◆ ACTION ITEM
Among the records below, find each line that includes the string "object" and copy it.

◆ EXCERPTED DATA
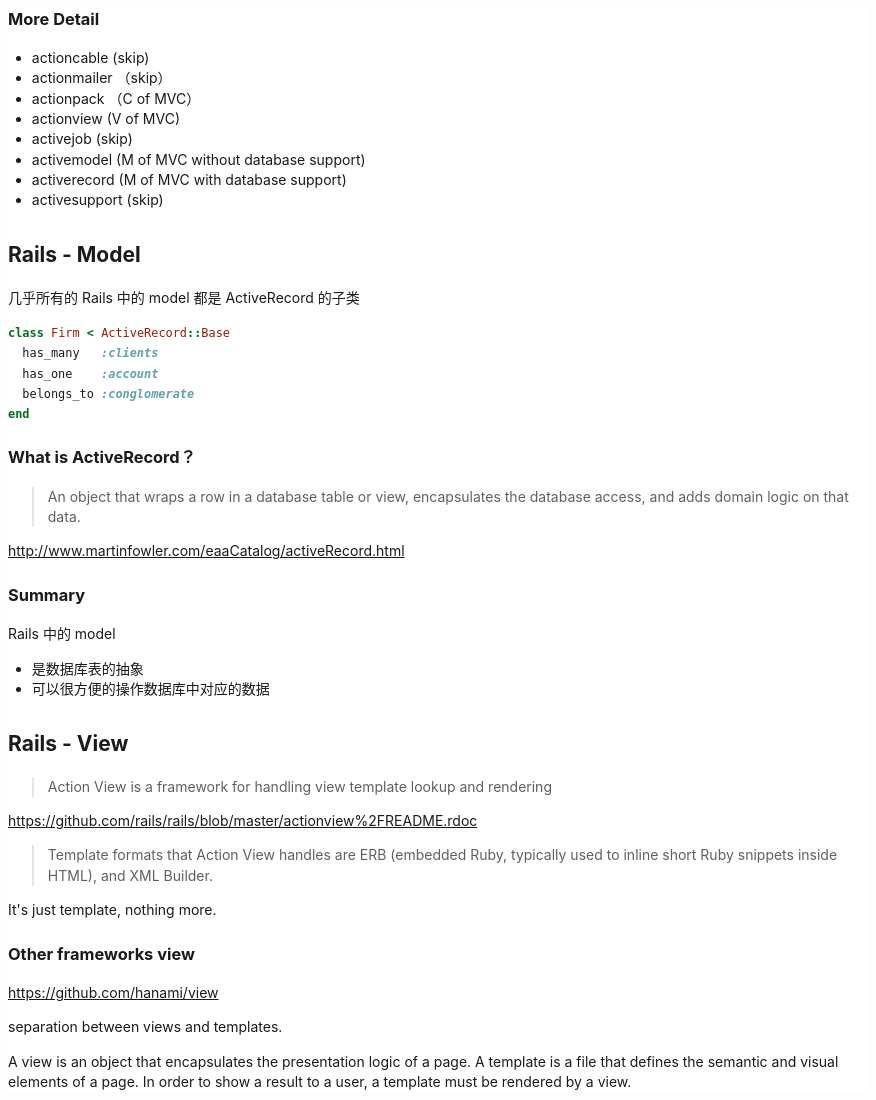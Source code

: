 ### More Detail

- actioncable (skip)
- actionmailer （skip）
- actionpack （C of MVC）
- actionview  (V of MVC)
- activejob	  (skip)
- activemodel (M of MVC without database support)
- activerecord (M of MVC with database support)
- activesupport (skip)

## Rails - Model

几乎所有的 Rails 中的 model 都是 ActiveRecord 的子类

```ruby
class Firm < ActiveRecord::Base
  has_many   :clients
  has_one    :account
  belongs_to :conglomerate
end
```

### What is ActiveRecord？

> An object that wraps a row in a database table or view, encapsulates the database access, and adds domain logic on that data.

http://www.martinfowler.com/eaaCatalog/activeRecord.html

### Summary

Rails 中的 model

- 是数据库表的抽象
- 可以很方便的操作数据库中对应的数据

## Rails - View

> Action View is a framework for handling view template lookup and rendering

https://github.com/rails/rails/blob/master/actionview%2FREADME.rdoc

> Template formats that Action View handles are ERB (embedded Ruby, typically used to inline short Ruby snippets inside HTML), and XML Builder.

It's just template, nothing more.

### Other frameworks view

https://github.com/hanami/view

separation between views and templates.

A view is an object that encapsulates the presentation logic of a page. A template is a file that defines the semantic and visual elements of a page. In order to show a result to a user, a template must be rendered by a view.
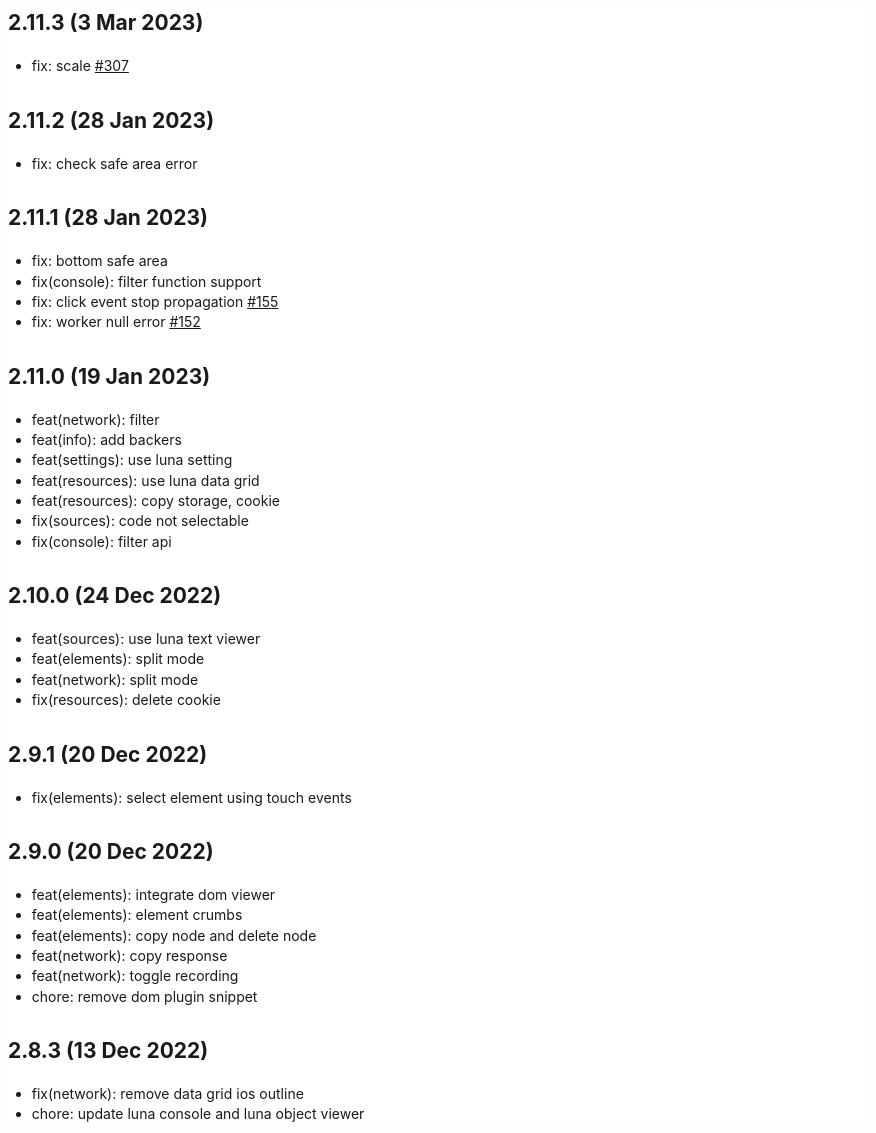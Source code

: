 ## 2.11.3 (3 Mar 2023)

* fix: scale [#307](https://github.com/liriliri/eruda/issues/307)

## 2.11.2 (28 Jan 2023)

* fix: check safe area error

## 2.11.1 (28 Jan 2023)

* fix: bottom safe area
* fix(console): filter function support
* fix: click event stop propagation [#155](https://github.com/liriliri/eruda/issues/155)
* fix: worker null error [#152](https://github.com/liriliri/eruda/issues/152)

## 2.11.0 (19 Jan 2023)

* feat(network): filter
* feat(info): add backers
* feat(settings): use luna setting
* feat(resources): use luna data grid
* feat(resources): copy storage, cookie
* fix(sources): code not selectable
* fix(console): filter api

## 2.10.0 (24 Dec 2022)

* feat(sources): use luna text viewer
* feat(elements): split mode
* feat(network): split mode
* fix(resources): delete cookie

## 2.9.1 (20 Dec 2022)

* fix(elements): select element using touch events

## 2.9.0 (20 Dec 2022)

* feat(elements): integrate dom viewer
* feat(elements): element crumbs
* feat(elements): copy node and delete node
* feat(network): copy response
* feat(network): toggle recording
* chore: remove dom plugin snippet

## 2.8.3 (13 Dec 2022)

* fix(network): remove data grid ios outline
* chore: update luna console and luna object viewer 
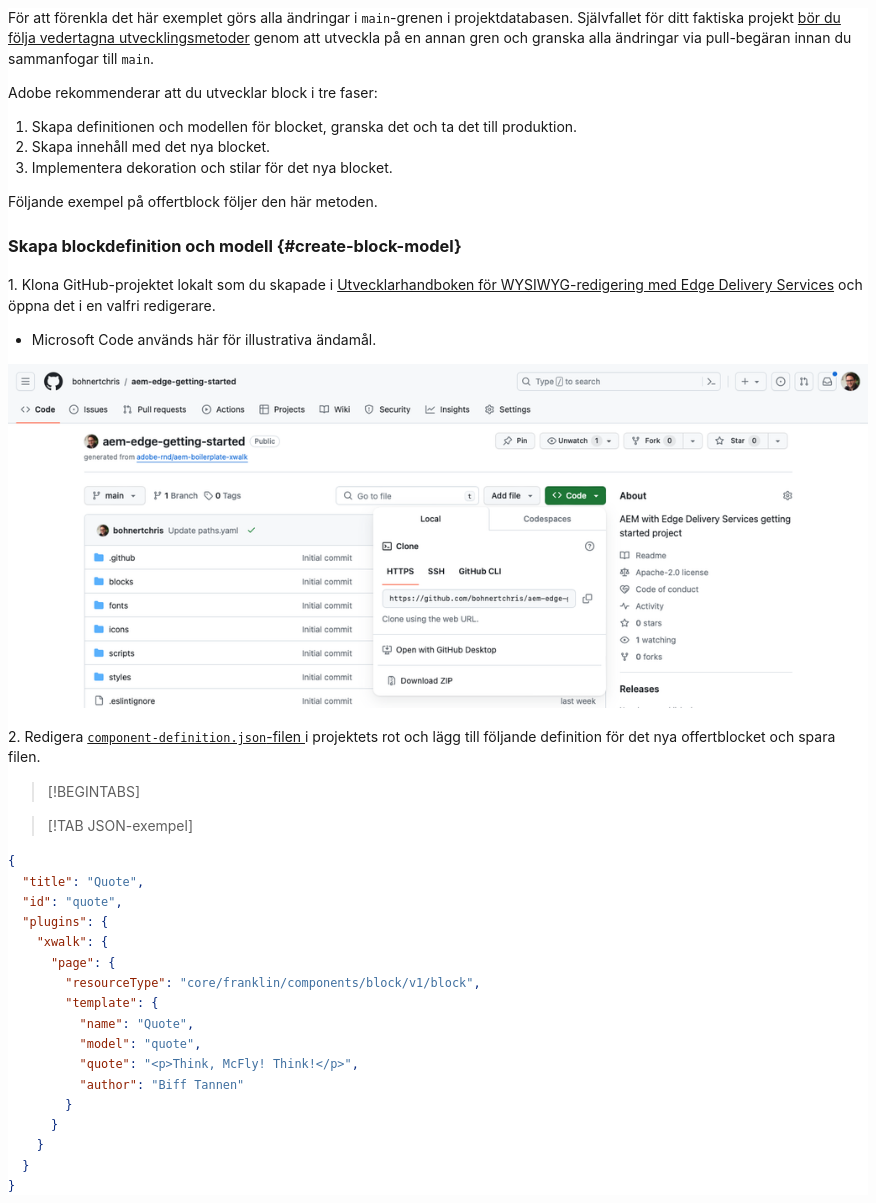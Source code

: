För att förenkla det här exemplet görs alla ändringar i `main`-grenen i projektdatabasen. Självfallet för ditt faktiska projekt [bör du följa vedertagna utvecklingsmetoder](https://www.aem.live/docs/dev-collab-and-good-practices) genom att utveckla på en annan gren och granska alla ändringar via pull-begäran innan du sammanfogar till `main`.

Adobe rekommenderar att du utvecklar block i tre faser:

1. Skapa definitionen och modellen för blocket, granska det och ta det till produktion.
1. Skapa innehåll med det nya blocket.
1. Implementera dekoration och stilar för det nya blocket.

Följande exempel på offertblock följer den här metoden.

### Skapa blockdefinition och modell {#create-block-model}

1\. Klona GitHub-projektet lokalt som du skapade i [Utvecklarhandboken för WYSIWYG-redigering med Edge Delivery Services](/help/edge/wysiwyg-authoring/edge-dev-getting-started.md) och öppna det i en valfri redigerare.

* Microsoft Code används här för illustrativa ändamål.

![Klonar projektet](assets/create-block/clone.png)

2\. Redigera [`component-definition.json`-filen ](/help/implementing/universal-editor/component-definition.md) i projektets rot och lägg till följande definition för det nya offertblocket och spara filen.

>[!BEGINTABS]

>[!TAB JSON-exempel]

```json
{
  "title": "Quote",
  "id": "quote",
  "plugins": {
    "xwalk": {
      "page": {
        "resourceType": "core/franklin/components/block/v1/block",
        "template": {
          "name": "Quote",
          "model": "quote",
          "quote": "<p>Think, McFly! Think!</p>",
          "author": "Biff Tannen"
        }
      }
    }
  }
}
```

◆ OUTPUT BELOW
> An object that wraps a row in a database table or view, encapsulates the database access, and adds domain logic on that data.
A view is an object that encapsulates the presentation logic of a page. A template is a file that defines the semantic and visual elements of a page. In order to show a result to a user, a template must be rendered by a view.
* chore: update luna console and luna object viewer 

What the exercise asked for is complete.